**Assignment**
Once you reach the line containing "- [TESTING_CHECKLIST.md](TESTING_CHECKLIST.md) - 11-test" in the entries below, write out that line and each one after it down to the line containing "编码语言 | .java |", exactly and with nothing added.

**Dataset entries**
______________________________
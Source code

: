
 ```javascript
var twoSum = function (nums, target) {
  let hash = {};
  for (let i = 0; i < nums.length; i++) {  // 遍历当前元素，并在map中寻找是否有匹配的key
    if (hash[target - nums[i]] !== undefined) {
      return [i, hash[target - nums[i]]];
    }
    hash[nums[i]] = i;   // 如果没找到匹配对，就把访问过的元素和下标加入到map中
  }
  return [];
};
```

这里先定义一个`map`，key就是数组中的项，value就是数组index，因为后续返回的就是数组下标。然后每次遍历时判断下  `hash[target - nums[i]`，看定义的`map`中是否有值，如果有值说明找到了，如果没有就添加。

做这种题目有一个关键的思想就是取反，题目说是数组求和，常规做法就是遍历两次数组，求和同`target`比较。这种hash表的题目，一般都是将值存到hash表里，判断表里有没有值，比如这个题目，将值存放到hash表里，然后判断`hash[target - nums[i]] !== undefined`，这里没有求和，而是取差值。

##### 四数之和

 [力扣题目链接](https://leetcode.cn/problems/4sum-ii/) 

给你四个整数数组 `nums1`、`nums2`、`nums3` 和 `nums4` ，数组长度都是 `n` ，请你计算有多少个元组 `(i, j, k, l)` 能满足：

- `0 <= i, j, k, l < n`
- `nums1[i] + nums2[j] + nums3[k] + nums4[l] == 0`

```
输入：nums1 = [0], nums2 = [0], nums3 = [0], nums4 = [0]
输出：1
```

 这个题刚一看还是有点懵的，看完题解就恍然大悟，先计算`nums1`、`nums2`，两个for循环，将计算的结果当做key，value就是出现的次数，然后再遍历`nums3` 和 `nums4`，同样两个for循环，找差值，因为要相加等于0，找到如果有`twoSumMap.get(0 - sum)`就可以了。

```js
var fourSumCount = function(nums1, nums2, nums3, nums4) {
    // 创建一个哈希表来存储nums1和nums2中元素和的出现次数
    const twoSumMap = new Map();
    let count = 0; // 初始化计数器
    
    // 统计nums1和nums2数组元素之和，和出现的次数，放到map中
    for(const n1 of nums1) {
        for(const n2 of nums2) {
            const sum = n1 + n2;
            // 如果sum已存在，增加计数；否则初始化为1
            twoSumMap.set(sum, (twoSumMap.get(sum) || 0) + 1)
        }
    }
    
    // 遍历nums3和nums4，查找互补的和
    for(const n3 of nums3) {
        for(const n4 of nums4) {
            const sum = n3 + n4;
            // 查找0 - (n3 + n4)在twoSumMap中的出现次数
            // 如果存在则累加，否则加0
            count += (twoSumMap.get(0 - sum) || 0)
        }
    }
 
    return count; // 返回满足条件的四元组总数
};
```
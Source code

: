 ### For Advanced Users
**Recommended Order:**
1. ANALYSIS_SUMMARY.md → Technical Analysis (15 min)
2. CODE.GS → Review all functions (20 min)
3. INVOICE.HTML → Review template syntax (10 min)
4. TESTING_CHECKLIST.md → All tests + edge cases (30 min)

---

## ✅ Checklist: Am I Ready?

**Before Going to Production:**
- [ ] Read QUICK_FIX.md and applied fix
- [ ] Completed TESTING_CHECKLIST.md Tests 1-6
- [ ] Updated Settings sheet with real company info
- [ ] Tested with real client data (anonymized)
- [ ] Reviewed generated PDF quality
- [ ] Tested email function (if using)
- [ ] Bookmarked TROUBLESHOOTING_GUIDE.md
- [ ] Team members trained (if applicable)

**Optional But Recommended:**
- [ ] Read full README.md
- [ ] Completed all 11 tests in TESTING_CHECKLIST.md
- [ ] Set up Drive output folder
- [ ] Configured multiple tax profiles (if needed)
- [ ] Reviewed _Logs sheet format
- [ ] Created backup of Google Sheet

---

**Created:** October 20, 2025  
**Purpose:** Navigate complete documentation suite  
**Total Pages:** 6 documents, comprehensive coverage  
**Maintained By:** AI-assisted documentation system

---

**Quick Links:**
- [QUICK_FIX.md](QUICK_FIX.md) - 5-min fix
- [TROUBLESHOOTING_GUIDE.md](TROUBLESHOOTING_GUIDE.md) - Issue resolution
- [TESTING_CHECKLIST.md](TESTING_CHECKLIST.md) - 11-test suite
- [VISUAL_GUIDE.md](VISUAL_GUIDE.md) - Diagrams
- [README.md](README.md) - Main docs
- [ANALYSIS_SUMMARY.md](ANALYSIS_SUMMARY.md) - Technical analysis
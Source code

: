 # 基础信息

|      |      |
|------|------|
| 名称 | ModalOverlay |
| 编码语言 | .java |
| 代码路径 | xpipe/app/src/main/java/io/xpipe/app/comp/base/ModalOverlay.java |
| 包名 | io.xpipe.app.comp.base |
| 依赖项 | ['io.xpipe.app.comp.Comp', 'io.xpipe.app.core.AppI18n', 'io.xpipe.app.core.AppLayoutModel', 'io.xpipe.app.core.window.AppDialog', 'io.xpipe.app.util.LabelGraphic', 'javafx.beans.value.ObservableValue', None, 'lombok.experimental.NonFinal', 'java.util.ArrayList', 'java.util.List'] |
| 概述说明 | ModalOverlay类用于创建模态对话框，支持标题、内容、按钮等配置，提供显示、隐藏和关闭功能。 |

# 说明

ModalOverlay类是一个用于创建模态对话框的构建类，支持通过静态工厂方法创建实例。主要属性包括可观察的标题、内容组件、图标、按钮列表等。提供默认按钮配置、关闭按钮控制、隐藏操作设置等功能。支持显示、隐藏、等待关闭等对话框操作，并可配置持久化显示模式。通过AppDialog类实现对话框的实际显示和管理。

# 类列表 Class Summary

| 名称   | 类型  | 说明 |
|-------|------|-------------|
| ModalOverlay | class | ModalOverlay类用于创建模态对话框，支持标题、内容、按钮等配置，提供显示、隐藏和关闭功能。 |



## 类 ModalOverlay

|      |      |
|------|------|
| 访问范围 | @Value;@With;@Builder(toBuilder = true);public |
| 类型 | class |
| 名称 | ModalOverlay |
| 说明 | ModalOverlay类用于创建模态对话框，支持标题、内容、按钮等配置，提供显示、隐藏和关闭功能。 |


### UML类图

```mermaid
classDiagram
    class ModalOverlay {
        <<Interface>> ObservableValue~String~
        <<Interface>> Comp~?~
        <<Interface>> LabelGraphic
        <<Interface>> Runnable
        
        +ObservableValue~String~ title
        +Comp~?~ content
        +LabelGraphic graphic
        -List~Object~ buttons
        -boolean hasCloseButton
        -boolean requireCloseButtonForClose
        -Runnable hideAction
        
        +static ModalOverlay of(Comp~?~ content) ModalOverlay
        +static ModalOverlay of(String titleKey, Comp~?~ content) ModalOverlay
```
______________________________
**Output of the exercise**
- [TESTING_CHECKLIST.md](TESTING_CHECKLIST.md) - 11-test suite
- [VISUAL_GUIDE.md](VISUAL_GUIDE.md) - Diagrams
- [README.md](README.md) - Main docs
- [ANALYSIS_SUMMARY.md](ANALYSIS_SUMMARY.md) - Technical analysis
Source code

: # 基础信息

|      |      |
|------|------|
| 名称 | ModalOverlay |
| 编码语言 | .java |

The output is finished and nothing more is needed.